During the first lockdown, I came across a video of a dog howling whilst ‘playing’ the piano at the same time. It made me laugh, so I decided to transcribe it. I notated the rhythm and notes produced by the dog and published the transcription on Instagram and Facebook, alongside the original video.

Somehow, this video awakened my curiosity for animals and the sounds they produce. 

I started to spend more time on YouTube exploring the sounds of many different animals. I often found videos showing animals I felt I knew, but whose calls I had completely ignored! 

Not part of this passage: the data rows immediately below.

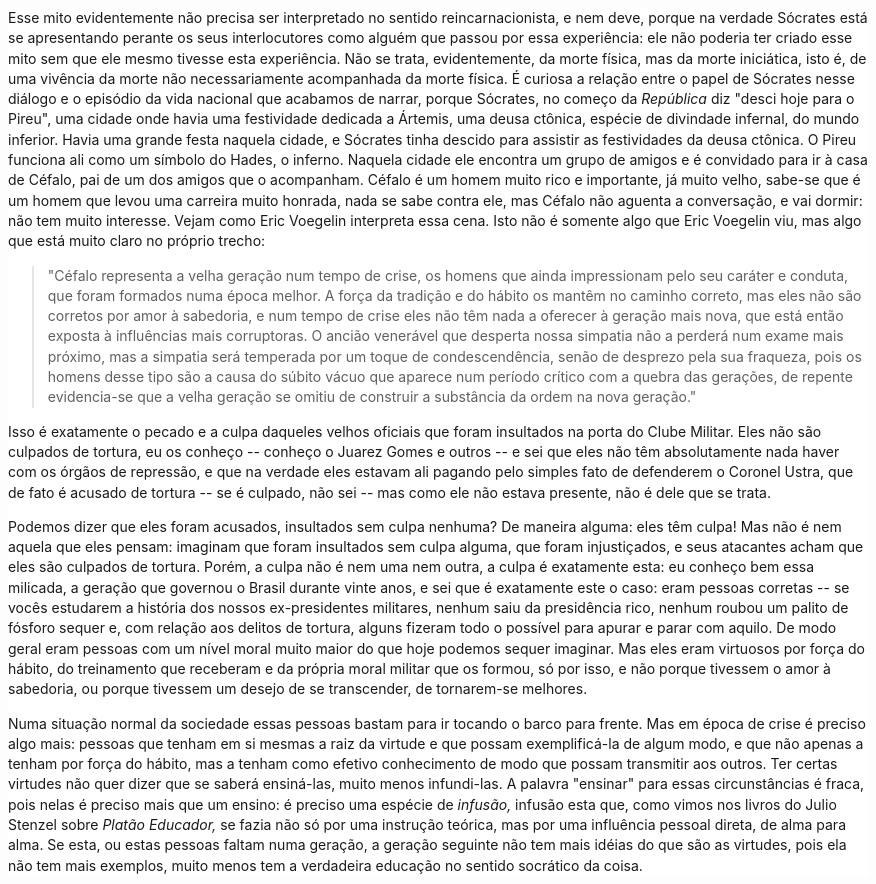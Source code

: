 Esse mito evidentemente não precisa ser interpretado no sentido reincarnacionista, e nem deve, porque na verdade Sócrates está se apresentando perante os seus interlocutores como alguém que passou por essa experiência: ele não poderia ter criado esse mito sem que ele mesmo tivesse esta experiência. Não se trata, evidentemente, da morte física, mas da morte iniciática, isto é, de uma vivência da morte não necessariamente acompanhada da morte física. É curiosa a relação entre o papel de Sócrates nesse diálogo e o episódio da vida nacional que acabamos de narrar, porque Sócrates, no começo da *República* diz "desci hoje para o Pireu", uma cidade onde havia uma festividade dedicada a Ártemis, uma deusa ctônica, espécie de divindade infernal, do mundo inferior. Havia uma grande festa naquela cidade, e Sócrates tinha descido para assistir as festividades da deusa ctônica. O Pireu funciona ali como um símbolo do Hades, o inferno. Naquela cidade ele encontra um grupo de amigos e é convidado para ir à casa de Céfalo, pai de um dos amigos que o acompanham. Céfalo é um homem muito rico e importante, já muito velho, sabe-se que é um homem que levou uma carreira muito honrada, nada se sabe contra ele, mas Céfalo não aguenta a conversação, e vai dormir: não tem muito interesse. Vejam como Eric Voegelin interpreta essa cena. Isto não é somente algo que Eric Voegelin viu, mas algo que está muito claro no próprio trecho:

> "Céfalo representa a velha geração num tempo de crise, os homens que ainda impressionam pelo seu caráter e conduta, que foram formados numa época melhor. A força da tradição e do hábito os mantêm no caminho correto, mas eles não são corretos por amor à sabedoria, e num tempo de crise eles não têm nada a oferecer à geração mais nova, que está então exposta à influências mais corruptoras. O ancião venerável que desperta nossa simpatia não a perderá num exame mais próximo, mas a simpatia será temperada por um toque de condescendência, senão de desprezo pela sua fraqueza, pois os homens desse tipo são a causa do súbito vácuo que aparece num período crítico com a quebra das gerações, de repente evidencia-se que a velha geração se omitiu de construir a substância da ordem na nova geração."

Isso é exatamente o pecado e a culpa daqueles velhos oficiais que foram insultados na porta do Clube Militar. Eles não são culpados de tortura, eu os conheço -- conheço o Juarez Gomes e outros -- e sei que eles não têm absolutamente nada haver com os órgãos de repressão, e que na verdade eles estavam ali pagando pelo simples fato de defenderem o Coronel Ustra, que de fato é acusado de tortura -- se é culpado, não sei -- mas como ele não estava presente, não é dele que se trata.

Podemos dizer que eles foram acusados, insultados sem culpa nenhuma? De maneira alguma: eles têm culpa! Mas não é nem aquela que eles pensam: imaginam que foram insultados sem culpa alguma, que foram injustiçados, e seus atacantes acham que eles são culpados de tortura. Porém, a culpa não é nem uma nem outra, a culpa é exatamente esta: eu conheço bem essa milicada, a geração que governou o Brasil durante vinte anos, e sei que é exatamente este o caso: eram pessoas corretas -- se vocês estudarem a história dos nossos ex-presidentes militares, nenhum saiu da presidência rico, nenhum roubou um palito de fósforo sequer e, com relação aos delitos de tortura, alguns fizeram todo o possível para apurar e parar com aquilo. De modo geral eram pessoas com um nível moral muito maior do que hoje podemos sequer imaginar. Mas eles eram virtuosos por força do hábito, do treinamento que receberam e da própria moral militar que os formou, só por isso, e não porque tivessem o amor à sabedoria, ou porque tivessem um desejo de se transcender, de tornarem-se melhores.

Numa situação normal da sociedade essas pessoas bastam para ir tocando o barco para frente. Mas em época de crise é preciso algo mais: pessoas que tenham em si mesmas a raiz da virtude e que possam exemplificá-la de algum modo, e que não apenas a tenham por força do hábito, mas a tenham como efetivo conhecimento de modo que possam transmitir aos outros. Ter certas virtudes não quer dizer que se saberá ensiná-las, muito menos infundi-las. A palavra "ensinar" para essas circunstâncias é fraca, pois nelas é preciso mais que um ensino: é preciso uma espécie de *infusão,* infusão esta que, como vimos nos livros do Julio Stenzel sobre *Platão Educador,* se fazia não só por uma instrução teórica, mas por uma influência pessoal direta, de alma para alma. Se esta, ou estas pessoas faltam numa geração, a geração seguinte não tem mais idéias do que são as virtudes, pois ela não tem mais exemplos, muito menos tem a verdadeira educação no sentido socrático da coisa.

One day, I stumbled upon a video of a male humpback whale (as one does!). Its song (for no other word can describe the sound) was so beautiful, it immediately gave me the chills. I transcribed it and published it on social media as my second Ear Training Challenge.

Transcribing the songs of animals is not easy. First, animals do not think in our musical terms or naturally fit our music notation; they do not think in time signatures, keys, etc. 

Secondly, they do not sing using tuning systems that we have created . Finally, some animals reach notes so high (or low) that they are not, or only hardly, perceivable by the human ear…

When I start a transcription, I always begin with the rhythm. To facilitate this process, I use tempi such as 60, 90, or 120 beats per minute (bpm). This allows me to identify the rhythm faster, and to focus on complex sections by extracting them. 

For example, at a tempo of 60 bpm, a beat happens every second. If seconds four to five within a song are extremely difficult, I simply extract that passage as an individual file, therefore knowing that I am working on beat four.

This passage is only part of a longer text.